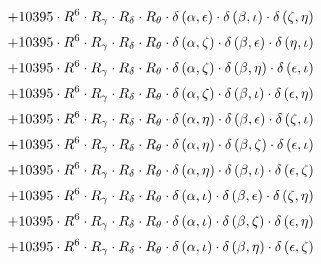 \begin{subequations}
\begin{gather}
 \\[0.2em] \notag 		 + 10395 \cdot R^{6} \cdot R_{\gamma{}} \cdot R_{\delta{}} \cdot R_{\theta{}} \cdot \delta{}\left(\alpha{}, \epsilon{}\right) \cdot \delta{}\left(\beta{}, \iota{}\right) \cdot \delta{}\left(\zeta{}, \eta{}\right) 
 \\[0.2em] \notag 		 + 10395 \cdot R^{6} \cdot R_{\gamma{}} \cdot R_{\delta{}} \cdot R_{\theta{}} \cdot \delta{}\left(\alpha{}, \zeta{}\right) \cdot \delta{}\left(\beta{}, \epsilon{}\right) \cdot \delta{}\left(\eta{}, \iota{}\right) 
 \\[0.2em] \notag 		 + 10395 \cdot R^{6} \cdot R_{\gamma{}} \cdot R_{\delta{}} \cdot R_{\theta{}} \cdot \delta{}\left(\alpha{}, \zeta{}\right) \cdot \delta{}\left(\beta{}, \eta{}\right) \cdot \delta{}\left(\epsilon{}, \iota{}\right) 
 \\[0.2em] \notag 		 + 10395 \cdot R^{6} \cdot R_{\gamma{}} \cdot R_{\delta{}} \cdot R_{\theta{}} \cdot \delta{}\left(\alpha{}, \zeta{}\right) \cdot \delta{}\left(\beta{}, \iota{}\right) \cdot \delta{}\left(\epsilon{}, \eta{}\right) 
 \\[0.2em] \notag 		 + 10395 \cdot R^{6} \cdot R_{\gamma{}} \cdot R_{\delta{}} \cdot R_{\theta{}} \cdot \delta{}\left(\alpha{}, \eta{}\right) \cdot \delta{}\left(\beta{}, \epsilon{}\right) \cdot \delta{}\left(\zeta{}, \iota{}\right) 
 \\[0.2em] \notag 		 + 10395 \cdot R^{6} \cdot R_{\gamma{}} \cdot R_{\delta{}} \cdot R_{\theta{}} \cdot \delta{}\left(\alpha{}, \eta{}\right) \cdot \delta{}\left(\beta{}, \zeta{}\right) \cdot \delta{}\left(\epsilon{}, \iota{}\right) 
 \\[0.2em] \notag 		 + 10395 \cdot R^{6} \cdot R_{\gamma{}} \cdot R_{\delta{}} \cdot R_{\theta{}} \cdot \delta{}\left(\alpha{}, \eta{}\right) \cdot \delta{}\left(\beta{}, \iota{}\right) \cdot \delta{}\left(\epsilon{}, \zeta{}\right) 
 \\[0.2em] \notag 		 + 10395 \cdot R^{6} \cdot R_{\gamma{}} \cdot R_{\delta{}} \cdot R_{\theta{}} \cdot \delta{}\left(\alpha{}, \iota{}\right) \cdot \delta{}\left(\beta{}, \epsilon{}\right) \cdot \delta{}\left(\zeta{}, \eta{}\right) 
 \\[0.2em] \notag 		 + 10395 \cdot R^{6} \cdot R_{\gamma{}} \cdot R_{\delta{}} \cdot R_{\theta{}} \cdot \delta{}\left(\alpha{}, \iota{}\right) \cdot \delta{}\left(\beta{}, \zeta{}\right) \cdot \delta{}\left(\epsilon{}, \eta{}\right) 
 \\[0.2em] \notag 		 + 10395 \cdot R^{6} \cdot R_{\gamma{}} \cdot R_{\delta{}} \cdot R_{\theta{}} \cdot \delta{}\left(\alpha{}, \iota{}\right) \cdot \delta{}\left(\beta{}, \eta{}\right) \cdot \delta{}\left(\epsilon{}, \zeta{}\right) 

\end{gather}
\end{subequations}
------------
=== Goal of the exercise ===
Please print the entries exactly as they stand. Images are not part of the copy.

=== Result of this task ===
 \begin{subequations}
\begin{gather}
 \\[0.2em] \notag 		 + 10395 \cdot R^{6} \cdot R_{\gamma{}} \cdot R_{\delta{}} \cdot R_{\theta{}} \cdot \delta{}\left(\alpha{}, \epsilon{}\right) \cdot \delta{}\left(\beta{}, \iota{}\right) \cdot \delta{}\left(\zeta{}, \eta{}\right) 
 \\[0.2em] \notag 		 + 10395 \cdot R^{6} \cdot R_{\gamma{}} \cdot R_{\delta{}} \cdot R_{\theta{}} \cdot \delta{}\left(\alpha{}, \zeta{}\right) \cdot \delta{}\left(\beta{}, \epsilon{}\right) \cdot \delta{}\left(\eta{}, \iota{}\right) 
 \\[0.2em] \notag 		 + 10395 \cdot R^{6} \cdot R_{\gamma{}} \cdot R_{\delta{}} \cdot R_{\theta{}} \cdot \delta{}\left(\alpha{}, \zeta{}\right) \cdot \delta{}\left(\beta{}, \eta{}\right) \cdot \delta{}\left(\epsilon{}, \iota{}\right) 
 \\[0.2em] \notag 		 + 10395 \cdot R^{6} \cdot R_{\gamma{}} \cdot R_{\delta{}} \cdot R_{\theta{}} \cdot \delta{}\left(\alpha{}, \zeta{}\right) \cdot \delta{}\left(\beta{}, \iota{}\right) \cdot \delta{}\left(\epsilon{}, \eta{}\right) 
 \\[0.2em] \notag 		 + 10395 \cdot R^{6} \cdot R_{\gamma{}} \cdot R_{\delta{}} \cdot R_{\theta{}} \cdot \delta{}\left(\alpha{}, \eta{}\right) \cdot \delta{}\left(\beta{}, \epsilon{}\right) \cdot \delta{}\left(\zeta{}, \iota{}\right) 
 \\[0.2em] \notag 		 + 10395 \cdot R^{6} \cdot R_{\gamma{}} \cdot R_{\delta{}} \cdot R_{\theta{}} \cdot \delta{}\left(\alpha{}, \eta{}\right) \cdot \delta{}\left(\beta{}, \zeta{}\right) \cdot \delta{}\left(\epsilon{}, \iota{}\right) 
 \\[0.2em] \notag 		 + 10395 \cdot R^{6} \cdot R_{\gamma{}} \cdot R_{\delta{}} \cdot R_{\theta{}} \cdot \delta{}\left(\alpha{}, \eta{}\right) \cdot \delta{}\left(\beta{}, \iota{}\right) \cdot \delta{}\left(\epsilon{}, \zeta{}\right) 
 \\[0.2em] \notag 		 + 10395 \cdot R^{6} \cdot R_{\gamma{}} \cdot R_{\delta{}} \cdot R_{\theta{}} \cdot \delta{}\left(\alpha{}, \iota{}\right) \cdot \delta{}\left(\beta{}, \epsilon{}\right) \cdot \delta{}\left(\zeta{}, \eta{}\right) 
 \\[0.2em] \notag 		 + 10395 \cdot R^{6} \cdot R_{\gamma{}} \cdot R_{\delta{}} \cdot R_{\theta{}} \cdot \delta{}\left(\alpha{}, \iota{}\right) \cdot \delta{}\left(\beta{}, \zeta{}\right) \cdot \delta{}\left(\epsilon{}, \eta{}\right) 
 \\[0.2em] \notag 		 + 10395 \cdot R^{6} \cdot R_{\gamma{}} \cdot R_{\delta{}} \cdot R_{\theta{}} \cdot \delta{}\left(\alpha{}, \iota{}\right) \cdot \delta{}\left(\beta{}, \eta{}\right) \cdot \delta{}\left(\epsilon{}, \zeta{}\right) 

\end{gather}
\end{subequations}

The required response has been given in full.